*Prompt:* Without copying any picture, return all lines below exactly.

*Provided information:*

.....

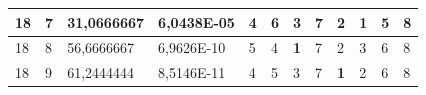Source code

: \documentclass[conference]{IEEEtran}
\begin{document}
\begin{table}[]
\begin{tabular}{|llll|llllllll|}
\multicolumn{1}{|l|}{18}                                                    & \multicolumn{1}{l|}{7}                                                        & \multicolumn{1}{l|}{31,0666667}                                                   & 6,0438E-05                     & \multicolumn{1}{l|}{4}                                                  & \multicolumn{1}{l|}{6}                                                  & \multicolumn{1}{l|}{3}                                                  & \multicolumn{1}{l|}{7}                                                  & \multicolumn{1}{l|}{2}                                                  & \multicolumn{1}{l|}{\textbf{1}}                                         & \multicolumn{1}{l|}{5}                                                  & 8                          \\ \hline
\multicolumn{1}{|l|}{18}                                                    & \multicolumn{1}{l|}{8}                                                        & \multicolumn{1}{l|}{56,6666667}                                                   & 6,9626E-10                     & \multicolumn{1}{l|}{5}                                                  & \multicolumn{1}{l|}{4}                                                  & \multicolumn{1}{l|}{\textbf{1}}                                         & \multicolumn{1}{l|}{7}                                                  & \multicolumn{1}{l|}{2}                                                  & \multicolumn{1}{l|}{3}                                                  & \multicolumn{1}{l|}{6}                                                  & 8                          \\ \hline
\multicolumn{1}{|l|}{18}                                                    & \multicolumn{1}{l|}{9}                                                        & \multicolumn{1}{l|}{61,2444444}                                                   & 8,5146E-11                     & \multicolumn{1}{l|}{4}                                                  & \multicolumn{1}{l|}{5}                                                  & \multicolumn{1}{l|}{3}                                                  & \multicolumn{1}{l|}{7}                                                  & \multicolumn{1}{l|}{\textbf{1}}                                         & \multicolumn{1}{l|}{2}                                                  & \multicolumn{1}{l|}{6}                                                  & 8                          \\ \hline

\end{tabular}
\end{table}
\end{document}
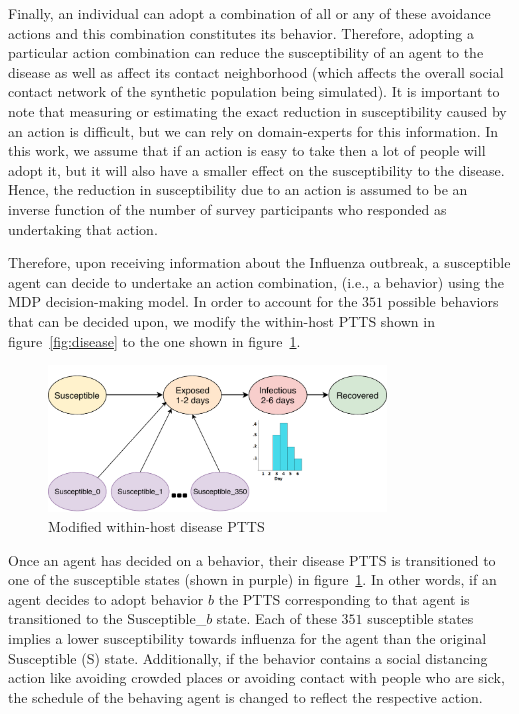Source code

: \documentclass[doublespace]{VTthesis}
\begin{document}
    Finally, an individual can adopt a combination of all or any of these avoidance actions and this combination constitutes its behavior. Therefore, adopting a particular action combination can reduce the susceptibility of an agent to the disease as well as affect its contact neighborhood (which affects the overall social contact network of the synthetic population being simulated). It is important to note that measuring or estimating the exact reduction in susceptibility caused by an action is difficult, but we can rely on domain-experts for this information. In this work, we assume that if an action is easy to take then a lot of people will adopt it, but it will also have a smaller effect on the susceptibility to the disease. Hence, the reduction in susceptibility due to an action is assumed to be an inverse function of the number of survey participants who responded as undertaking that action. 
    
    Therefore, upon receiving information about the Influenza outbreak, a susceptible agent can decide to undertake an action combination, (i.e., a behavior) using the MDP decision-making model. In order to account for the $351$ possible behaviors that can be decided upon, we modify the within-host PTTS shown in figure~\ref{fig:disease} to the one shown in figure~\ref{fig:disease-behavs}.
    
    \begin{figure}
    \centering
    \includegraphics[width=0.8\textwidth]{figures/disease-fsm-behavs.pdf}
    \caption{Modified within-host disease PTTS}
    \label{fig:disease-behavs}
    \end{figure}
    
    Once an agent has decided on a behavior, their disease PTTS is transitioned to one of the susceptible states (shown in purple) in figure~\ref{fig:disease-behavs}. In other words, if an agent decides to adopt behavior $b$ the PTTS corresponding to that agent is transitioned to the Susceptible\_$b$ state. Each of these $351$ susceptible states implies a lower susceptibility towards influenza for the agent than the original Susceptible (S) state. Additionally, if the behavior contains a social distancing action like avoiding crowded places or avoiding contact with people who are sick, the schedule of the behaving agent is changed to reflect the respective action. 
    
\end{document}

.....

*Reply:*
Source code

: \documentclass[conference]{IEEEtran}
\begin{document}
\begin{table}[]
\begin{tabular}{|llll|llllllll|}
\multicolumn{1}{|l|}{18}                                                    & \multicolumn{1}{l|}{7}                                                        & \multicolumn{1}{l|}{31,0666667}                                                   & 6,0438E-05                     & \multicolumn{1}{l|}{4}                                                  & \multicolumn{1}{l|}{6}                                                  & \multicolumn{1}{l|}{3}                                                  & \multicolumn{1}{l|}{7}                                                  & \multicolumn{1}{l|}{2}                                                  & \multicolumn{1}{l|}{\textbf{1}}                                         & \multicolumn{1}{l|}{5}                                                  & 8                          \\ \hline
\multicolumn{1}{|l|}{18}                                                    & \multicolumn{1}{l|}{8}                                                        & \multicolumn{1}{l|}{56,6666667}                                                   & 6,9626E-10                     & \multicolumn{1}{l|}{5}                                                  & \multicolumn{1}{l|}{4}                                                  & \multicolumn{1}{l|}{\textbf{1}}                                         & \multicolumn{1}{l|}{7}                                                  & \multicolumn{1}{l|}{2}                                                  & \multicolumn{1}{l|}{3}                                                  & \multicolumn{1}{l|}{6}                                                  & 8                          \\ \hline
\multicolumn{1}{|l|}{18}                                                    & \multicolumn{1}{l|}{9}                                                        & \multicolumn{1}{l|}{61,2444444}                                                   & 8,5146E-11                     & \multicolumn{1}{l|}{4}                                                  & \multicolumn{1}{l|}{5}                                                  & \multicolumn{1}{l|}{3}                                                  & \multicolumn{1}{l|}{7}                                                  & \multicolumn{1}{l|}{\textbf{1}}                                         & \multicolumn{1}{l|}{2}                                                  & \multicolumn{1}{l|}{6}                                                  & 8                          \\ \hline

\end{tabular}
\end{table}
\end{document}
Source code

: \documentclass[doublespace]{VTthesis}
\begin{document}
    Finally, an individual can adopt a combination of all or any of these avoidance actions and this combination constitutes its behavior. Therefore, adopting a particular action combination can reduce the susceptibility of an agent to the disease as well as affect its contact neighborhood (which affects the overall social contact network of the synthetic population being simulated). It is important to note that measuring or estimating the exact reduction in susceptibility caused by an action is difficult, but we can rely on domain-experts for this information. In this work, we assume that if an action is easy to take then a lot of people will adopt it, but it will also have a smaller effect on the susceptibility to the disease. Hence, the reduction in susceptibility due to an action is assumed to be an inverse function of the number of survey participants who responded as undertaking that action. 
    
    Therefore, upon receiving information about the Influenza outbreak, a susceptible agent can decide to undertake an action combination, (i.e., a behavior) using the MDP decision-making model. In order to account for the $351$ possible behaviors that can be decided upon, we modify the within-host PTTS shown in figure~\ref{fig:disease} to the one shown in figure~\ref{fig:disease-behavs}.
    
    \begin{figure}
    \centering
    \includegraphics[width=0.8\textwidth]{figures/disease-fsm-behavs.pdf}
    \caption{Modified within-host disease PTTS}
    \label{fig:disease-behavs}
    \end{figure}
    
    Once an agent has decided on a behavior, their disease PTTS is transitioned to one of the susceptible states (shown in purple) in figure~\ref{fig:disease-behavs}. In other words, if an agent decides to adopt behavior $b$ the PTTS corresponding to that agent is transitioned to the Susceptible\_$b$ state. Each of these $351$ susceptible states implies a lower susceptibility towards influenza for the agent than the original Susceptible (S) state. Additionally, if the behavior contains a social distancing action like avoiding crowded places or avoiding contact with people who are sick, the schedule of the behaving agent is changed to reflect the respective action. 
    
\end{document}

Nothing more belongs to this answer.